As he started to unpack and set up the household, he thought about the hurdles he had to cross to begin this life of simplicity. Coming from a fairly well-to-do household, his family members were at their wits' end as to why he chose to lead an ascetic life but they knew he couldn't be coaxed or cajoled to remain in Bangalore so they only hoped that he would come back soon, realising the impracticality of his decision.

He wasn't able to pinpoint the reason for his firm stance on the matter but he suspected that it had something to do with his upbringing. He led a sheltered life, cocooned from inequalities and unexposed to the realities of life. During his 4 years as a medico, his worldly views began to slowly but surely change. He developed a deep desire to contribute towards society, to lead a simple life and he also began to appreciate the value of life and the necessity to lead a principled life.

Ayush looked around the room and smiled at his handiwork. It had everything that he needed and nothing more. He sat down on the porch to observe the setting sun with restful contentment.
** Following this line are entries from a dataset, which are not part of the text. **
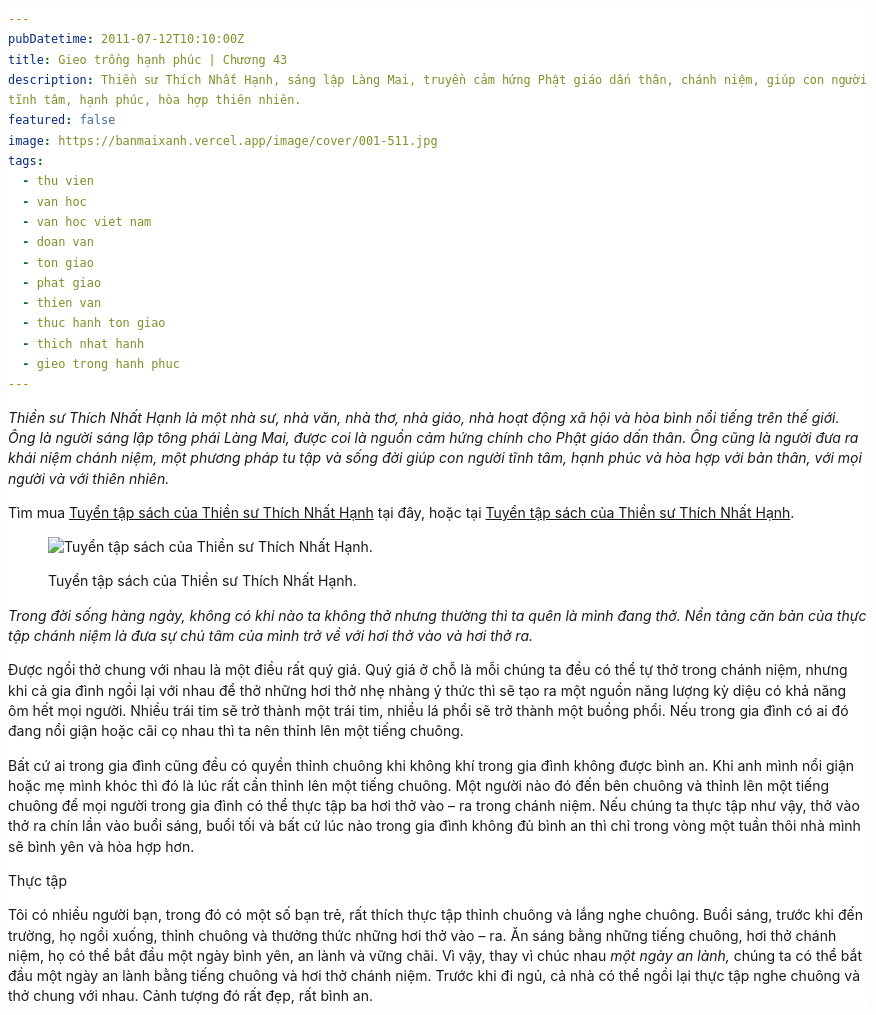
 ```yaml
---
pubDatetime: 2011-07-12T10:10:00Z
title: Gieo trồng hạnh phúc | Chương 43
description: Thiền sư Thích Nhất Hạnh, sáng lập Làng Mai, truyền cảm hứng Phật giáo dấn thân, chánh niệm, giúp con người tĩnh tâm, hạnh phúc, hòa hợp thiên nhiên.
featured: false
image: https://banmaixanh.vercel.app/image/cover/001-511.jpg
tags:
  - thu vien
  - van hoc
  - van hoc viet nam
  - doan van
  - ton giao
  - phat giao
  - thien van
  - thuc hanh ton giao
  - thich nhat hanh
  - gieo trong hanh phuc
---
```


_Thiền sư Thích Nhất Hạnh là một nhà sư, nhà văn, nhà thơ, nhà giáo, nhà hoạt động xã hội và hòa bình nổi tiếng trên thế giới. Ông là người sáng lập tông phái Làng Mai, được coi là nguồn cảm hứng chính cho Phật giáo dấn thân. Ông cũng là người đưa ra khái niệm chánh niệm, một phương pháp tu tập và sống đời giúp con người tĩnh tâm, hạnh phúc và hòa hợp với bản thân, với mọi người và với thiên nhiên._

Tìm mua [Tuyển tập sách của Thiền sư Thích Nhất Hạnh](https://shope.ee/2q52sL8Etn) tại đây, hoặc tại [Tuyển tập sách của Thiền sư Thích Nhất Hạnh](https://shope.ee/7zn92I83dd).

<figure><img src="https://banmaixanh.vercel.app/image/article/thich-nhat-hanh-0102.jpg" alt="Tuyển tập sách của Thiền sư Thích Nhất Hạnh." title="Tuyển tập sách của Thiền sư Thích Nhất Hạnh." height=100% width=100%><figcaption><p>Tuyển tập sách của Thiền sư Thích Nhất Hạnh.</p></figcaption></figure>

_Trong đời sống hàng ngày, không có khi nào ta không thở nhưng thường thì ta quên là mình đang thở. Nền tảng căn bản của thực tập chánh niệm là đưa sự chú tâm của mình trở về với hơi thở vào và hơi thở ra._

Được ngồi thở chung với nhau là một điều rất quý giá. Quý giá ở chỗ là mỗi chúng ta đều có thể tự thở trong chánh niệm, nhưng khi cả gia đình ngồi lại với nhau để thở những hơi thở nhẹ nhàng ý thức thì sẽ tạo ra một nguồn năng lượng kỳ diệu có khả năng ôm hết mọi người. Nhiều trái tim sẽ trở thành một trái tim, nhiều lá phổi sẽ trở thành một buồng phổi. Nếu trong gia đình có ai đó đang nổi giận hoặc cãi cọ nhau thì ta nên thỉnh lên một tiếng chuông.

Bất cứ ai trong gia đình cũng đều có quyền thỉnh chuông khi không khí trong gia đình không được bình an. Khi anh mình nổi giận hoặc mẹ mình khóc thì đó là lúc rất cần thỉnh lên một tiếng chuông. Một người nào đó đến bên chuông và thỉnh lên một tiếng chuông để mọi người trong gia đình có thể thực tập ba hơi thở vào – ra trong chánh niệm. Nếu chúng ta thực tập như vậy, thở vào thở ra chín lần vào buổi sáng, buổi tối và bất cứ lúc nào trong gia đình không đủ bình an thì chỉ trong vòng một tuần thôi nhà mình sẽ bình yên và hòa hợp hơn.

Thực tập

Tôi có nhiều người bạn, trong đó có một số bạn trẻ, rất thích thực tập thỉnh chuông và lắng nghe chuông. Buổi sáng, trước khi đến trường, họ ngồi xuống, thỉnh chuông và thưởng thức những hơi thở vào – ra. Ăn sáng bằng những tiếng chuông, hơi thở chánh niệm, họ có thể bắt đầu một ngày bình yên, an lành và vững chãi. Vì vậy, thay vì chúc nhau _một ngày an lành,_ chúng ta có thể bắt đầu một ngày an lành bằng tiếng chuông và hơi thở chánh niệm. Trước khi đi ngủ, cả nhà có thể ngồi lại thực tập nghe chuông và thở chung với nhau. Cảnh tượng đó rất đẹp, rất bình an.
The next day he was briefed about his duties at the primary health centre. The centre was true to its name, primitive, primary and unequiped. But patients were aplenty, doctors were insufficient and nurses were few and far from trained to handle the cases.
Over the next few weeks, he began to settle down into a routine that began with an early morning walk, cooking his own meals, the major portion of the day in the hospital and twilight in the privacy of his verandah watching the starlit sky studded with the moon.

On one such early morning stroll, he glimpsed a face amidst the bushes, supposedly scouring for leaves and flowers. It was a face that did not belong to this village. It was a face that shone with radiance in the semidarkness, a face that reflected serenity and placid confidence. It was also the face that regularly reappeared in his dreams but never glimpsed again in daylight.